Beechfield House, Beechfield Lane, Trinity, Jersey, JE3 5JU


Book Reviews

LES ECRÉHOUS, JERSEY by WARWICK RODWELL, with sections by Christopher Blackstone, published by Société Jersiaise, 1996.

There is no doubt that, compared with his colleagues from other countries in Europe, the Jersey professional fisherman has a raw deal. Fishermen from France can fish to within 3 miles of the low water mark on Jersey’s coast whereas the general rule throughout Europe is that national fishermen have the exclusive right of fishery within 6 miles of their coast line. Not surprisingly, this is a source of some grievance for the Jersey fishermen. How has it come about? Furthermore how is it that French fishermen can fish anywhere in the Ecréhous and the Minquiers despite the fact that these islands belong to Jersey?

Anyone wishing to know the answers to these questions would do well to read the account given by Christopher Blackstone in chapter 8 of "Les Ecréhous". Mr. Blackstone has clearly taken considerable trouble to research a complex subject and he explains it simply and clearly.

As he rightly points out it started with the Fisheries Convention of 1839 between the United Kingdom and France. This dealt mainly with the oyster fishery (which no longer exists) and, in that connection, conferred equal rights of access on French and Jersey fishermen in the area between a line, known as the A-K line, on the French coast and a line drawn 3 miles from the low water mark on the Jersey coast.
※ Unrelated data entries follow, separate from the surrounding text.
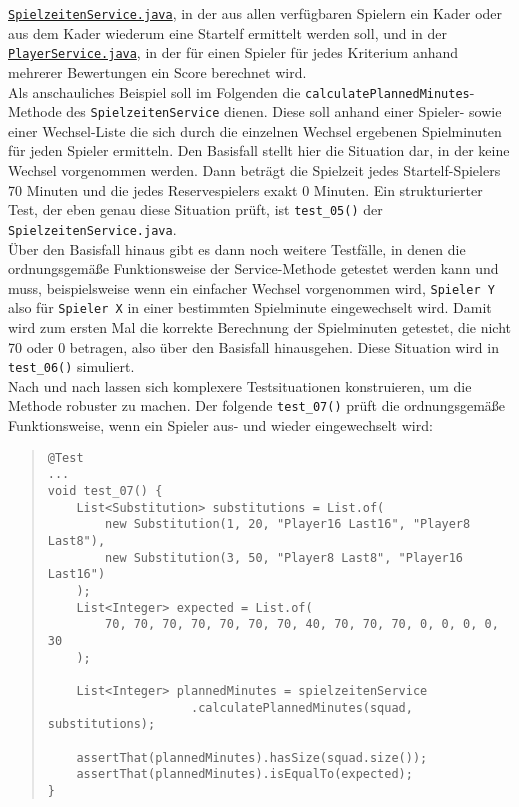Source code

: \href{https://github.com/FlorianOhmes/bat_spielzeitenplaner/blob/main/spielzeitenplaner/src/main/java/de/bathesis/spielzeitenplaner/services/SpielzeitenService.java}{\texttt{SpielzeitenService.java}}, 
in der aus allen verfügbaren Spielern ein Kader oder aus dem Kader wiederum eine 
Startelf ermittelt werden soll, und in der 
\href{https://github.com/FlorianOhmes/bat_spielzeitenplaner/blob/main/spielzeitenplaner/src/main/java/de/bathesis/spielzeitenplaner/services/PlayerService.java}{\texttt{PlayerService.java}}, in der für einen Spieler 
für jedes Kriterium anhand mehrerer Bewertungen ein Score berechnet wird. \\ 
Als anschauliches Beispiel soll im Folgenden die \texttt{calculatePlannedMinutes}-Methode 
des \texttt{SpielzeitenService} dienen. Diese soll anhand einer Spieler- sowie einer 
Wechsel-Liste die sich durch die einzelnen Wechsel ergebenen Spielminuten für jeden 
Spieler ermitteln. Den Basisfall stellt hier die Situation dar, in der keine Wechsel 
vorgenommen werden. Dann beträgt die Spielzeit jedes Startelf-Spielers 70 Minuten und die 
jedes Reservespielers exakt 0 Minuten. Ein strukturierter Test, der eben genau diese 
Situation prüft, ist \texttt{test\_05()} der \texttt{SpielzeitenService.java}. \\ 
Über den Basisfall hinaus gibt es dann noch weitere Testfälle, in denen die 
ordnungsgemäße Funktionsweise der Service-Methode getestet werden kann und muss, 
beispielsweise wenn ein einfacher Wechsel vorgenommen wird, \texttt{Spieler Y} also für 
\texttt{Spieler X} in einer bestimmten Spielminute eingewechselt wird. Damit wird zum 
ersten Mal die korrekte Berechnung der Spielminuten getestet, die nicht 70 oder 0 
betragen, also über den Basisfall hinausgehen. Diese Situation wird in 
\texttt{test\_06()} simuliert. \\ 
Nach und nach lassen sich komplexere Testsituationen konstruieren, um die Methode 
robuster zu machen. Der folgende \texttt{test\_07()} prüft die ordnungsgemäße 
Funktionsweise, wenn ein Spieler aus- und wieder eingewechselt wird: 

\begin{quote}
\begin{verbatim}
@Test
...
void test_07() {
    List<Substitution> substitutions = List.of(
        new Substitution(1, 20, "Player16 Last16", "Player8 Last8"), 
        new Substitution(3, 50, "Player8 Last8", "Player16 Last16")
    );
    List<Integer> expected = List.of(
        70, 70, 70, 70, 70, 70, 70, 40, 70, 70, 70, 0, 0, 0, 0, 30
    );

    List<Integer> plannedMinutes = spielzeitenService
                    .calculatePlannedMinutes(squad, substitutions);

    assertThat(plannedMinutes).hasSize(squad.size());
    assertThat(plannedMinutes).isEqualTo(expected);
}
\end{verbatim}
\end{quote}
This therefore included the Ecréhous. What was not clear and what was in dispute until 1951 was whether there was a similar right of access for general fishing. France said that there was, whereas the United Kingdom supported Jersey in saying that there was not. Mr. Blackstone has unearthed some interesting correspondence which took place in the 19th century on this topic. As he rightly points out the dispute was concluded by the Agreement made in 1951 between the United Kingdom and France. This confirmed that there was a general right of fishery for both French and Jersey fishermen in the area covered by the 1839 Convention. This Agreement of course took place in the context of a legal dispute as to who owned the Ecréhous and the Minquiers and Mr. Blackstone gives a very readable explanation of the decision of the International Court of Justice which held in 1953 that sovereignty over the Ecréhous and the Minquiers rested with the United Kingdom. Although sovereignty was therefore established in 1953 Mr. Blackstone goes on to give a graphic account of the "invasion" of the Ecréhous in 1996 when a number of Frenchmen wished to turn back the clock and raise once again the question of the ownership of the islands.

As Mr. Blackstone makes clear the decision of the International Court of Justice did not affect fishing rights and these have remained the subject of continued negotiation between the parties. It would perhaps have been interesting for the reader to learn if more was known as to why the 1951 Agreement (which appears so adverse to Jersey’s interests) was reached and why the fishing arrangements in the area were specifically excluded from the London Convention of 1964 which conferred a general exclusive right of fishery of 6 miles from the coast.

But these are minor points. Mr. Blackstone is to be heartily congratulated on a very valuable contribution to an understanding of the present position of the Ecréhous and the fisheries in the area and the book is strongly recommended to anyone who wishes to know more of the topic.

M. C. St. J. Birt QC., Attorney General for Jersey.